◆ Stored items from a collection
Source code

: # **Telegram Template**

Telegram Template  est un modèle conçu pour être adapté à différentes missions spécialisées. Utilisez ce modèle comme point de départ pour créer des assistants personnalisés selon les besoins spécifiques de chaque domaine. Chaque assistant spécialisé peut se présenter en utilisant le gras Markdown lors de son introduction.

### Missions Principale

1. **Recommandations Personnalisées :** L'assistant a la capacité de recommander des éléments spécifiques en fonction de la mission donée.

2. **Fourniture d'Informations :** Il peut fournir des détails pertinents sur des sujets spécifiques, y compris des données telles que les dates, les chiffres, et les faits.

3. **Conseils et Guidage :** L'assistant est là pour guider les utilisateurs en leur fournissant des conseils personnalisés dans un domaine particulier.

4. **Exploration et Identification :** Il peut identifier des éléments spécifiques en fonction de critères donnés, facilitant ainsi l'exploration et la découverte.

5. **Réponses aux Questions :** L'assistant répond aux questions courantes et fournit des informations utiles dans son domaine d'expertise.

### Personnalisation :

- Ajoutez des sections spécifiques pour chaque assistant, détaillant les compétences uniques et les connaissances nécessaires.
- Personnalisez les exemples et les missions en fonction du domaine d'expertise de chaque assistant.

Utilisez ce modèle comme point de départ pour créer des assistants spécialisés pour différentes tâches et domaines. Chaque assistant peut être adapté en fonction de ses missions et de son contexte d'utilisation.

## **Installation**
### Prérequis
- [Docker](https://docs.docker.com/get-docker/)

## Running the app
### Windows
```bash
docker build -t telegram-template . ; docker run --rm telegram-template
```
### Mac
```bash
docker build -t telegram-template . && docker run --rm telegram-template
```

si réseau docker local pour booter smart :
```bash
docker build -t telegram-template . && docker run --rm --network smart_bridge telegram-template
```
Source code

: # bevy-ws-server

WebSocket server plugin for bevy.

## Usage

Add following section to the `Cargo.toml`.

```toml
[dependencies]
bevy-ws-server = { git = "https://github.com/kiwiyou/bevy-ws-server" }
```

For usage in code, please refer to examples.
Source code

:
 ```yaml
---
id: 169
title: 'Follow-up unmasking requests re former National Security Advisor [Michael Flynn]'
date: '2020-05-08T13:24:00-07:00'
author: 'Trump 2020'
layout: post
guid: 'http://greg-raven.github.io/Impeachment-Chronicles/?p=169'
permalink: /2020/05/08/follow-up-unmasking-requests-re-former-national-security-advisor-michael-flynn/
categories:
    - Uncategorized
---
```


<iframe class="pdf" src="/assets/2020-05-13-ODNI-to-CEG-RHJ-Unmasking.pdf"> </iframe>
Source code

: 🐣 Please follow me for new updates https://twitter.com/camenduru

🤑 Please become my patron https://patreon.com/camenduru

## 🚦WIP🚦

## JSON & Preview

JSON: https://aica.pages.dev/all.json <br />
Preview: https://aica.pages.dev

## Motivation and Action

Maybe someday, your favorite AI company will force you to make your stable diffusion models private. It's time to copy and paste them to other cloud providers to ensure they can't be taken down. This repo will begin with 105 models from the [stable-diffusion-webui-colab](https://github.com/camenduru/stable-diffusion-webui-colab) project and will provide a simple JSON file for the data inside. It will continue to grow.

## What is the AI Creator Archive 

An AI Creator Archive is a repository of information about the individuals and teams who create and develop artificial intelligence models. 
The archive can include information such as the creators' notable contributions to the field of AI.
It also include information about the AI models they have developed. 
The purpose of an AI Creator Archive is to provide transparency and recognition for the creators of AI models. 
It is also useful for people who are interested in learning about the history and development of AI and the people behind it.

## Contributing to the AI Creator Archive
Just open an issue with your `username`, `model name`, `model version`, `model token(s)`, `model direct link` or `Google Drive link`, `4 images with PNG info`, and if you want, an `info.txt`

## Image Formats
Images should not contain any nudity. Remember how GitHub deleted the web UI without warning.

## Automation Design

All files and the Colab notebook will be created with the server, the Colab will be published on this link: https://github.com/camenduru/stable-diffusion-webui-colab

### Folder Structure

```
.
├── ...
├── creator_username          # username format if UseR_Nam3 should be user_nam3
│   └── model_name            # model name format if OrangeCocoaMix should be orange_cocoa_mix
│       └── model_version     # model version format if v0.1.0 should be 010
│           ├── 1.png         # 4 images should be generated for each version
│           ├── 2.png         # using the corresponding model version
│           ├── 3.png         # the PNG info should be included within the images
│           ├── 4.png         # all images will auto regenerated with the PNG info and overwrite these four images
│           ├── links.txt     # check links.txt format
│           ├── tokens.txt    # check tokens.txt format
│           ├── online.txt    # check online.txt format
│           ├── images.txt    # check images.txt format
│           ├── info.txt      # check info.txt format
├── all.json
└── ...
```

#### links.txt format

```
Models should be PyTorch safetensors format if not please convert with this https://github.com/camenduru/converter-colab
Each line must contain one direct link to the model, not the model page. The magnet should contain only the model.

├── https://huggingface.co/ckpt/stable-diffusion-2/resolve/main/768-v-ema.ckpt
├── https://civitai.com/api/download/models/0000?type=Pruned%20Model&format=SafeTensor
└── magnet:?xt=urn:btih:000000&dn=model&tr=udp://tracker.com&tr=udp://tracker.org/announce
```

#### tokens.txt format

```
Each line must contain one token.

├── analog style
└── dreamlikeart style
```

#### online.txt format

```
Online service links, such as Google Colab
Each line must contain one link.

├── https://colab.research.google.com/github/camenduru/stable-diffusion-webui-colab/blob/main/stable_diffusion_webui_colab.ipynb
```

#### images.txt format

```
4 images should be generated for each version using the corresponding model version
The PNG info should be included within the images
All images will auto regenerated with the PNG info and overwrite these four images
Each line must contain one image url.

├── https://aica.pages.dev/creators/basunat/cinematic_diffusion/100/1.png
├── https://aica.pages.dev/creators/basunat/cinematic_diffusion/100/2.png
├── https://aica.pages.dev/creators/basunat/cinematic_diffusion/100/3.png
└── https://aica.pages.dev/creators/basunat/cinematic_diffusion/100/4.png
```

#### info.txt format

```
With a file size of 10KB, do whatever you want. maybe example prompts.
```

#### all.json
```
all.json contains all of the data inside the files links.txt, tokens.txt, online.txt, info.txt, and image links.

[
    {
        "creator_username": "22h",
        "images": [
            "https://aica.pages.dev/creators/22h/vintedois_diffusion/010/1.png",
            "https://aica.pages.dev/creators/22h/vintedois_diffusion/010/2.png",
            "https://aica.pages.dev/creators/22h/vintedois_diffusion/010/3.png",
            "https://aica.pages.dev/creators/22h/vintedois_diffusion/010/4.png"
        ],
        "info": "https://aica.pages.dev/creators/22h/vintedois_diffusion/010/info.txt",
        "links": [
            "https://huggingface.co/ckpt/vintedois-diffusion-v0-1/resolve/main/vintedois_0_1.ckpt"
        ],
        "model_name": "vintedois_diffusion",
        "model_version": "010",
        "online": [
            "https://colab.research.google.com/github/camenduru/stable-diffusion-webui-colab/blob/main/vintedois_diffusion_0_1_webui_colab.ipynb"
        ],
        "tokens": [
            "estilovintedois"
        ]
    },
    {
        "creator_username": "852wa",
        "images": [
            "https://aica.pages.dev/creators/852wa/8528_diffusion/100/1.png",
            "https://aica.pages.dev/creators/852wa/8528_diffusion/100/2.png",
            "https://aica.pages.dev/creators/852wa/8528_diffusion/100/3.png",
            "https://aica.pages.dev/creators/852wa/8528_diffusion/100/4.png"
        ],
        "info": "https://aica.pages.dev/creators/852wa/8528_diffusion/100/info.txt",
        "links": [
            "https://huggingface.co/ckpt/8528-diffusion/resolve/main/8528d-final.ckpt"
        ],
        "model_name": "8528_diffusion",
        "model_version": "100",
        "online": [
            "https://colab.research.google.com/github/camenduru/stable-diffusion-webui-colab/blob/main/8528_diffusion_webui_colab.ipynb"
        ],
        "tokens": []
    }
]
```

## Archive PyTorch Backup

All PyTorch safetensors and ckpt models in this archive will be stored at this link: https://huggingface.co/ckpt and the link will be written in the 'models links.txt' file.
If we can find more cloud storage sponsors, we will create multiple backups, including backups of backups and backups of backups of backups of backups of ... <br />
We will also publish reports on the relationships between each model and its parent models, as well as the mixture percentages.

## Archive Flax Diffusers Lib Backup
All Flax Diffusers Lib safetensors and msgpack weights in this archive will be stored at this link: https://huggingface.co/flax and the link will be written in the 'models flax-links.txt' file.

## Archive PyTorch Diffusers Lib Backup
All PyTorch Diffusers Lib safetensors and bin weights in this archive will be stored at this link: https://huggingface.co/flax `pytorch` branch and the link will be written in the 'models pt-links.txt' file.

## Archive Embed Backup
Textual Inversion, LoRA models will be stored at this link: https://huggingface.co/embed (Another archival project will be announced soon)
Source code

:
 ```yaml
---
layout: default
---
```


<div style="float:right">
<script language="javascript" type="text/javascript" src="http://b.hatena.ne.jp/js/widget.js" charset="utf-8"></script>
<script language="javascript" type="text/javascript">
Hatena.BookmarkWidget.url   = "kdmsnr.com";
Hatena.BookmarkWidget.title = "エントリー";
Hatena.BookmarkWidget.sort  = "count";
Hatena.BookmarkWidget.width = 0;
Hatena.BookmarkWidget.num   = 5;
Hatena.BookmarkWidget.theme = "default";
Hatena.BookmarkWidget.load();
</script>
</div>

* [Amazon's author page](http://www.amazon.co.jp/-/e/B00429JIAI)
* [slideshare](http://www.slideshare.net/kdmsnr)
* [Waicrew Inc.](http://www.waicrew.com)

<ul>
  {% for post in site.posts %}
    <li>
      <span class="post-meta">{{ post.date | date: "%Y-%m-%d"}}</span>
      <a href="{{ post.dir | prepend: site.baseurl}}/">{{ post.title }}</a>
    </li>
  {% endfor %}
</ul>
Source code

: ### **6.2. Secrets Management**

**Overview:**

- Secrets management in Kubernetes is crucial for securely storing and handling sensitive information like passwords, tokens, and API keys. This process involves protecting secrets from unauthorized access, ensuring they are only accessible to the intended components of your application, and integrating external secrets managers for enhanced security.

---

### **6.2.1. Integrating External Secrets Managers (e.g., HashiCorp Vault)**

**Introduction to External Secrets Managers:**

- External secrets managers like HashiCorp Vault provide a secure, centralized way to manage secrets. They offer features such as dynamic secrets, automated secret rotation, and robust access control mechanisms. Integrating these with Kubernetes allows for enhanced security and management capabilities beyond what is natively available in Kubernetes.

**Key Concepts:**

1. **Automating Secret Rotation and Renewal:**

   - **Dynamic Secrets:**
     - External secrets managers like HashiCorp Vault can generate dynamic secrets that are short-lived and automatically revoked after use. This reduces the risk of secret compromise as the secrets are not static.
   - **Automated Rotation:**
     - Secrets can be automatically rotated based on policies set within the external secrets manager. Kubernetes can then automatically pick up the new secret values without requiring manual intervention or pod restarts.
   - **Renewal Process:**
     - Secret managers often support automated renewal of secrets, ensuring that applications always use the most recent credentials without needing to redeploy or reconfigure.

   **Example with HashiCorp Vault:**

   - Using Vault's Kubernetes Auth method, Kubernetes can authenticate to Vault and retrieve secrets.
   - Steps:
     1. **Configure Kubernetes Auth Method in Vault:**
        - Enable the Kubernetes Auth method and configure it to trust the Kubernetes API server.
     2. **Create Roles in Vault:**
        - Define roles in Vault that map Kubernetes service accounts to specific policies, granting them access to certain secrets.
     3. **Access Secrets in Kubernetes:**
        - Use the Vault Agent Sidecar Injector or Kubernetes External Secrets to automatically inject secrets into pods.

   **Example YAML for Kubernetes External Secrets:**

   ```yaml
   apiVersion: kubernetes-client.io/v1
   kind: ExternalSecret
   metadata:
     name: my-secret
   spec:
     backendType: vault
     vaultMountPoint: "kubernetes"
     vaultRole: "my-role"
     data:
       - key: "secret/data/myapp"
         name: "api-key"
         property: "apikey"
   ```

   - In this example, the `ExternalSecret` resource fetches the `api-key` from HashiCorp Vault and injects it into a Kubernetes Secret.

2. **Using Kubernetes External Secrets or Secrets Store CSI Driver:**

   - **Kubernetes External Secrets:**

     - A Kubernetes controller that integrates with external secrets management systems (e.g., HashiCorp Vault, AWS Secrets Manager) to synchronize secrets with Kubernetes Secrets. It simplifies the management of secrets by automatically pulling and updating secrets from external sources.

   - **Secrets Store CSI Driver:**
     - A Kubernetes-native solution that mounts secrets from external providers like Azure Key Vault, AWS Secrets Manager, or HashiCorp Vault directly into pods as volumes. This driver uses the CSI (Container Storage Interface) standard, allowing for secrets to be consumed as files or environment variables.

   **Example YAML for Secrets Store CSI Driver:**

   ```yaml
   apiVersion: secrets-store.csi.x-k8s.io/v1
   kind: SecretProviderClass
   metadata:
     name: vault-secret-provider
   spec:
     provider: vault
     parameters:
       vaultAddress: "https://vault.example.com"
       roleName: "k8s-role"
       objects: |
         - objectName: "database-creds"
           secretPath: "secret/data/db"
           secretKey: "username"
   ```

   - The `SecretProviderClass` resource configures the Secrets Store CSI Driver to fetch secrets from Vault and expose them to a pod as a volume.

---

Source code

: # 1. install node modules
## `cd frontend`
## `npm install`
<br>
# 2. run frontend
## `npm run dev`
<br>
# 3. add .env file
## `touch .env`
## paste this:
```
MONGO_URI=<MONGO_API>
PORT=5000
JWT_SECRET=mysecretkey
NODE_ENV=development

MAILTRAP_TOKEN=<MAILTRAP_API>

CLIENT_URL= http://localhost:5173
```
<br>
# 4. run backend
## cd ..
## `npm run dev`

◆ What needs to be done
The word "included" may appear in several lines of the data; copy every line where it does.

◆ Solution below
│           ├── 3.png         # the PNG info should be included within the images
The PNG info should be included within the images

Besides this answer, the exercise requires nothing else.